On cross-examination, Queale acknowledged the accuracy of this
proposition. However, because the primary purpose of Note 4 was to
improve the "visual environment" by reducing the "visual impact
that a wider house might have versus a [more] narrow house," Queale
saw no legal relevance to this fact. In other words, Note 4 was
not concerned with the angle of the house to the street per se, but
rather with the perceived length of the house "when projected onto
the street."
While the judge noted that "the purpose of Article Seven,
Section 711, Note 4 was to maximize the appearance of open spaces,"
he concluded that "the method of determining the front lot line
projection bears no real and substantial relationship to the stated
goals . . . for which Article Seven, Section 711, Note 4 was enacted." Therefore, he held "only that the method of determining
the front lot line projection, which triggers Article 7, Section
711, Note 4, is invalid."
The judge explained his holding as follows:
Cross-examination of Mr. Queale explains the
court's determination, keeping in mind the
stated goal of the enhanced setback
requirements. On cross-examination, Mr.
Queale testified that a dwelling with a length
of 90 feet, when parallel to the street, would
have a projected length of 90 feet. If,
however, you rotate the same dwelling a few
degrees, the dwelling will have a projected
length in excess of 90 feet. The structure
has exactly the same dimensions, and the
amount of unused land remains the same;
however, the enhanced setbacks would be
required.
Assuming one proposed a building with an actual length of less than 90 feet, by merely rotating the building, this same structure would trigger the enhanced setback requirements, even though the structures are identical, and the open spaces surrounding these structures are identical. Accordingly,
the method used to determine the projected
front line bears no real and substantial
relationship to the desire for open spaces.
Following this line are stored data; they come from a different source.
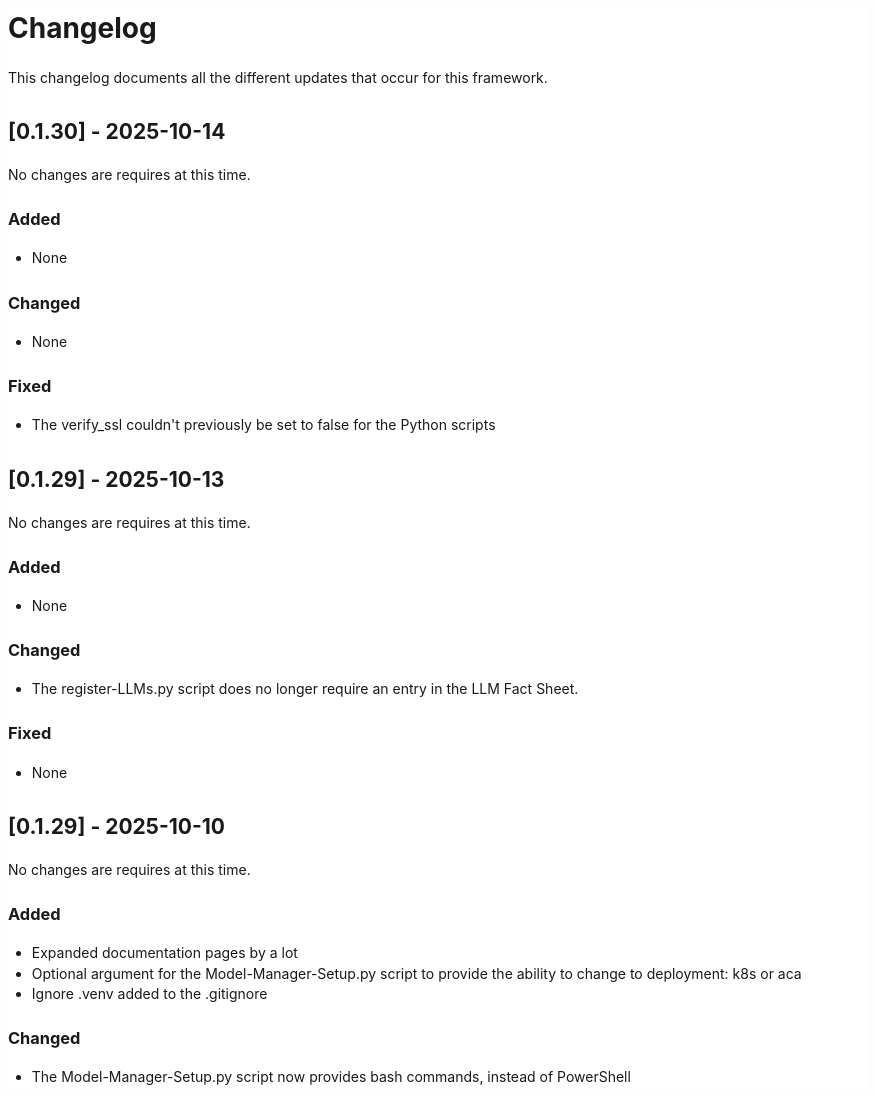 # Changelog

This changelog documents all the different updates that occur for this framework.

## [0.1.30] - 2025-10-14

No changes are requires at this time.

### Added

- None

### Changed

- None

### Fixed

- The verify_ssl couldn't previously be set to false for the Python scripts

## [0.1.29] - 2025-10-13

No changes are requires at this time.

### Added

- None

### Changed

- The register-LLMs.py script does no longer require an entry in the LLM Fact Sheet.

### Fixed

- None

## [0.1.29] - 2025-10-10

No changes are requires at this time.

### Added

- Expanded documentation pages by a lot
- Optional argument for the Model-Manager-Setup.py script to provide the ability to change to deployment: k8s or aca
- Ignore .venv added to the .gitignore

### Changed

- The Model-Manager-Setup.py script now provides bash commands, instead of PowerShell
As noted above, merely rotating a structure
alters the front line projection.
Accordingly, there appears to be no real and
substantial nexus between the front line
projection and the amount of open space upon a
piece of property. This conclusion is
supported by the testimony adduced at trial.
This finding does not invalidate the concept
of enhanced setback requirements. What it
requires is a method of determining the front
line projection that bears a real and
substantial relationship to the amount of open
space present, and to the actual length of the
building.
c. To provide adequate light, air and
open space;
. . . .
i. To promote a desirable visual
environment through creative development
techniques and good civic design and
arrangement. . . .
For this reason, N.J.S.A. 40:55D-65(b) specifically states, in
material part, that a zoning ordinance may:
Regulate the bulk, height, number of
stories, orientation, and size of buildings
and the other structures; lot sizes and
dimensions; and for these purposes may specify
floor area ratios and other ratios and
regulatory techniques governing the intensity
of land use and the provision of adequate
light and air. . . .
A zoning ordinance may "accommodate aesthetic concerns," and
the "[c]oncern with aesthetics" is subsumed within the purposes
enumerated in N.J.S.A. 40:55D-2(c) and -2(i). State v. Miller,
83 N.J. 402, 409-10 (1980). The "consideration of aesthetics" in
municipal land use law and planning is frequently termed "aesthetic
zoning." Id. at 409-11. The Supreme Court has observed that
"aesthetic qualities are best maintained through the use, inter
alia, of lot size, setbacks, side yards, lot coverage ratios, topographical and landscaping requirements." Home Builders League of
South Jersey, Inc. v. Berlin Tp.,
81 N.J. 127, 145-46 (1979).
While "aesthetics is certainly a legitimate aim of zoning," it
is an aim that "must be accomplished within clearly defined
limits." This is not always easy because the "question of aesthetics is both abstract and subjective." Diller & Fisher Co. v.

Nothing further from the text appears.